XExl mundo acaba de celebrar, con Dublín como epicentro, el centenario de la fecha literaria acaso más famosa del siglo XX. El 16 de junio de 1904, como se sabe, salió James Joyce por vez primera con quien iba a ser su mujer de toda la vida, Nora Barnacle. Y el 16 de junio de 1904 tiene lugar el periplo de 18 horas por la capital irlandesa, narrado en Ulises, del judío de origen húngaro Leopold Bloom, cuya esposa Molly debe tanto a Nora que se puede decir que sin ella no existiría la novela.

Cuando Ulises se publicó en 1922, en París, Gran Bretaña apenas emergía de la época victoriana, tan puritana --la reina había muerto en 1901 pero no su influencia--, y las autoridades no tardaron en tomar medidas para impedir que el libro pudiera desembarcar en la isla. Cuando se piensa que la nación acababa de pasar por la experiencia horrenda de la Gran Guerra, parece increíble la prohibición de un texto cuyo único pecado era llamar las cosas y funciones del cuerpo por su nombre.

Los ingleses seguirían en su ofuscación hasta pasada otra guerra y llegados los felices años 60, de dichosa memoria. Irlanda tardaría todavía un poco más, pero James Joyce, hoy, es la mayor gloria nacional.

El monólogo interior de Molly Bloom con el cual termina la novela fue lo que más asustó a los puritanos. Unos 15 años atrás éstos ya habían recibido una sacudida mortal con la publicación de los Tres ensayos sobre la sexualidad, de Freud. Aquellas disquisiciones habían impuesto la evidencia, no sólo del hecho indudable de la sexualidad infantil sino de la persistencia de ésta en las llamadas perversiones sexuales. Ahora, con la creación de Molly, era imposible seguir negando otro hecho, el de la sexualidad femenina, escamoteada por los médicos británicos a lo largo del siglo XIX y hasta bien entrado el siguiente.

Joyce nunca admitió abiertamente lo que le debía a Freud , pero el monólogo interior de Molly habría sido imposible sin las aportaciones del austriaco, no sólo sus teorías sobre la sexualidad y el inconsciente sino su utilización clínica de la libre asociación de ideas. Claro, Joyce adaptó la técnica para sus propios fines. Los críticos hostiles o ineptos o simplemente equivocados le atacaron por lo que consideraban incoherencia de los meandros del pensamiento onírico de Molly, pero de hecho no hay tal sino un denso palimpsesto, construido con minuciosidad, de pensamientos y reminiscencias íntimamente vinculados y con lógica propia.

Y qué inesperada la presencia española en la novela.

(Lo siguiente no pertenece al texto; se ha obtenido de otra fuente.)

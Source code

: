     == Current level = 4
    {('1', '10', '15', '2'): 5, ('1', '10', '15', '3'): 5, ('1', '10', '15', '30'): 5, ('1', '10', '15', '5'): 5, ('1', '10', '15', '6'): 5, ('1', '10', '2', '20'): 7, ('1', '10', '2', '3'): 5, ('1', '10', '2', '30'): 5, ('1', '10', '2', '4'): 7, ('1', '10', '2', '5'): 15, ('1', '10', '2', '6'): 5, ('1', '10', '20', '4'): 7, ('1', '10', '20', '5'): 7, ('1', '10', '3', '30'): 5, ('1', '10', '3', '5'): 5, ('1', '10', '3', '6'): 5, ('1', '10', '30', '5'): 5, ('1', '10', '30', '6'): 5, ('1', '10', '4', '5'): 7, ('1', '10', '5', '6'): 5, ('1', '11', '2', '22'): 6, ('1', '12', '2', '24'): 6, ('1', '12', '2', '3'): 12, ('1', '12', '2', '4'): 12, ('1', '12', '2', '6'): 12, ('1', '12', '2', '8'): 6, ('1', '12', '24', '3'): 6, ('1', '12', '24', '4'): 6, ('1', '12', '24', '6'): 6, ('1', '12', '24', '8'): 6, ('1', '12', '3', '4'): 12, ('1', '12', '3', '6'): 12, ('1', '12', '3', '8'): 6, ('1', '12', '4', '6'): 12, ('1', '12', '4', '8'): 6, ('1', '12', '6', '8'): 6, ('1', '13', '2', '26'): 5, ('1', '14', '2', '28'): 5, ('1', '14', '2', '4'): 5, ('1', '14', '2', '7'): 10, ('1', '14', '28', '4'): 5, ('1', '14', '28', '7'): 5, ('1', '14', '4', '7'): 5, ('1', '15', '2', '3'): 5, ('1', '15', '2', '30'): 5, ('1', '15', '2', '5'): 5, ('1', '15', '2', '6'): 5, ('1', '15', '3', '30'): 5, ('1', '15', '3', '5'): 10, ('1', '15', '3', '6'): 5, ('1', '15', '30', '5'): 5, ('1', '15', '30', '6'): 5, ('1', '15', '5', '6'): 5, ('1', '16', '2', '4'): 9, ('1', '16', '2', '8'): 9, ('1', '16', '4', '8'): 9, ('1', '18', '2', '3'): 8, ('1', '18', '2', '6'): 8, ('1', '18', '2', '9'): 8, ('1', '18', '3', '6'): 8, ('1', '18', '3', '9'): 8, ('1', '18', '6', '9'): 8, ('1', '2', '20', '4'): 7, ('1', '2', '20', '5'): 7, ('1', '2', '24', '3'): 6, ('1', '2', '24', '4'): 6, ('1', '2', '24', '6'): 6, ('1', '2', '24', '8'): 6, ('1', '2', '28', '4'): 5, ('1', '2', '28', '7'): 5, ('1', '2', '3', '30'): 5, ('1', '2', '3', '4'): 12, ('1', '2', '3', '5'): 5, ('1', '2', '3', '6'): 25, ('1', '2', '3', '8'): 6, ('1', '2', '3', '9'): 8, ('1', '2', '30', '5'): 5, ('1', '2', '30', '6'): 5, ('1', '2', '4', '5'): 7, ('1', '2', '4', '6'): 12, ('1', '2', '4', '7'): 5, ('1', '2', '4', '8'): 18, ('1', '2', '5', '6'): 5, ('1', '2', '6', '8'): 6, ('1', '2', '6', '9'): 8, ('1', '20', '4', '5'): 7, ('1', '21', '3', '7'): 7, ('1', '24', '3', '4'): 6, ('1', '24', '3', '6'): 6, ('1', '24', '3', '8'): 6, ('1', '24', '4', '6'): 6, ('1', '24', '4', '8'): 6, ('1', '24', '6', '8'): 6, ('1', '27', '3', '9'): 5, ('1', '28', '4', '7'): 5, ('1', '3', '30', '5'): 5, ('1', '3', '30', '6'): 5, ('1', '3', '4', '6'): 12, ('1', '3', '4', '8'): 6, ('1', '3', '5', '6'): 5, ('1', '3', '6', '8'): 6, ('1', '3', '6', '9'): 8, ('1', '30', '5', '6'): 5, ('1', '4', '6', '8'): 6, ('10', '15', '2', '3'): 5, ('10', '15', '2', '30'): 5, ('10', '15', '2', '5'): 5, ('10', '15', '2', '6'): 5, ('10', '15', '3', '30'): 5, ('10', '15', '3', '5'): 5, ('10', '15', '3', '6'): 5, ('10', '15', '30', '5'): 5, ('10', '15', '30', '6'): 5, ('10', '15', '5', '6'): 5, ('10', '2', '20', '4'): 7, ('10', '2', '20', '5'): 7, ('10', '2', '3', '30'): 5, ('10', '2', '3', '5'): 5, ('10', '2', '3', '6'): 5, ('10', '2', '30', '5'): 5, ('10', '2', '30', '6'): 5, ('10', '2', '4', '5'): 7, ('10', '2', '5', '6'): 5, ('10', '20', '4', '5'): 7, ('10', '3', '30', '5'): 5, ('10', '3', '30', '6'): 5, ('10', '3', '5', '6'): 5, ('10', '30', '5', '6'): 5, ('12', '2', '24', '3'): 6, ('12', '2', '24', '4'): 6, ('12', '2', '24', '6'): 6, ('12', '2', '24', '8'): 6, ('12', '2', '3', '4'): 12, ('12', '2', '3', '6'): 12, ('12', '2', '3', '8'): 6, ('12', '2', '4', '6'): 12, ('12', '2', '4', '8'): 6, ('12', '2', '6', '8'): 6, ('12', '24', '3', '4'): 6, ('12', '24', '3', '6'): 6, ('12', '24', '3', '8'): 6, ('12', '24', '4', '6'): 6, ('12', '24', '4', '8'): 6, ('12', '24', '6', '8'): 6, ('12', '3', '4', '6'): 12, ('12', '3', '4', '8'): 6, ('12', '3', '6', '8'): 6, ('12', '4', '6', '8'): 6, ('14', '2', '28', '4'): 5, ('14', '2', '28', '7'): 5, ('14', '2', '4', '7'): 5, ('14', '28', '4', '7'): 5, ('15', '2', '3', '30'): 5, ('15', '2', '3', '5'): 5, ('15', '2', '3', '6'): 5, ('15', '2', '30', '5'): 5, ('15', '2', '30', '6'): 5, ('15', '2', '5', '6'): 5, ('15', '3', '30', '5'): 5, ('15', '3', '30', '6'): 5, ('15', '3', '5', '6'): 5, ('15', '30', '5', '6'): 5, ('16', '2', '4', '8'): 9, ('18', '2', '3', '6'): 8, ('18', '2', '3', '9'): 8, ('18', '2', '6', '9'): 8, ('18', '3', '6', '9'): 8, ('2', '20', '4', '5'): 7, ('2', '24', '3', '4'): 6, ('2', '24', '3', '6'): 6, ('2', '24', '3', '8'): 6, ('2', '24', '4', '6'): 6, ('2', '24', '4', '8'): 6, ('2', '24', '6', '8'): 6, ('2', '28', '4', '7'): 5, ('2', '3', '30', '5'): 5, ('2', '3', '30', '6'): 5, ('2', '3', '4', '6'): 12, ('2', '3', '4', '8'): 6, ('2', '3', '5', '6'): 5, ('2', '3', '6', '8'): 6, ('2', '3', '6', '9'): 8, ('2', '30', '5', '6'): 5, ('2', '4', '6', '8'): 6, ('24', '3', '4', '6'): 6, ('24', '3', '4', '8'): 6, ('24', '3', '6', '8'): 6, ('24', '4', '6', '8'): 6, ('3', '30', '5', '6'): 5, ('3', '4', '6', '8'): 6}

Inesperada porque Joyce nunca puso los pies en España ni estudió rigurosamente el castellano, por lo cual, al hacer que Molly nazca en Gibraltar en 1870 y viva allí sus primeros 16 años, tuvo que llevar a cabo peregrinas pesquisas lingüísticas y librescas.

Los que tuvimos la suerte de asistir recientemente a la reposición, nos dimos cuenta una vez más de lo insólito que resulta que la protagonista femenina de la novela de Joyce tenga raíces andaluzas.

Tanto Leopold como Molly, de padre inglés y madre española, vienen de otro sitio. Son dublineses y son más. Bloom dice en algún momento que Molly ha olvidado el poco español que sabía antes, pero el monólogo revela que no es así y que, cuando vuelve entre sueños a, por ejemplo, una corrida de toros en La Línea, la hija de Lunita Laredo piensa en un idioma que no es precisamente el inglés. ¡No por nada su cama --donde duerme Leopold a sus pies durante el monólogo, terminada su odisea por Dublín-- es la que tenía en Gibraltar! Y no por nada Joyce había decidido que, si no se escapaba a Europa, al continente, nunca crearía su obra.

Los irlandeses de mi generación vieron en él no sólo al genial escritor sino al genial rebelde. Ulises no se podía comprar todavía si no fuera bajo cuerda. Y algunos, sintiéndonos indignados, optamos, como su autor, por el exilio.

La mejor traducción al español de la gran novela es la de Francisco García Tortosa (Cátedra). Lo afirmo como dublinés, como hispanista y como férvido admirador de Joyce. A los convencidos de que Ulises les resultará siempre inalcanzable se la recomiendo.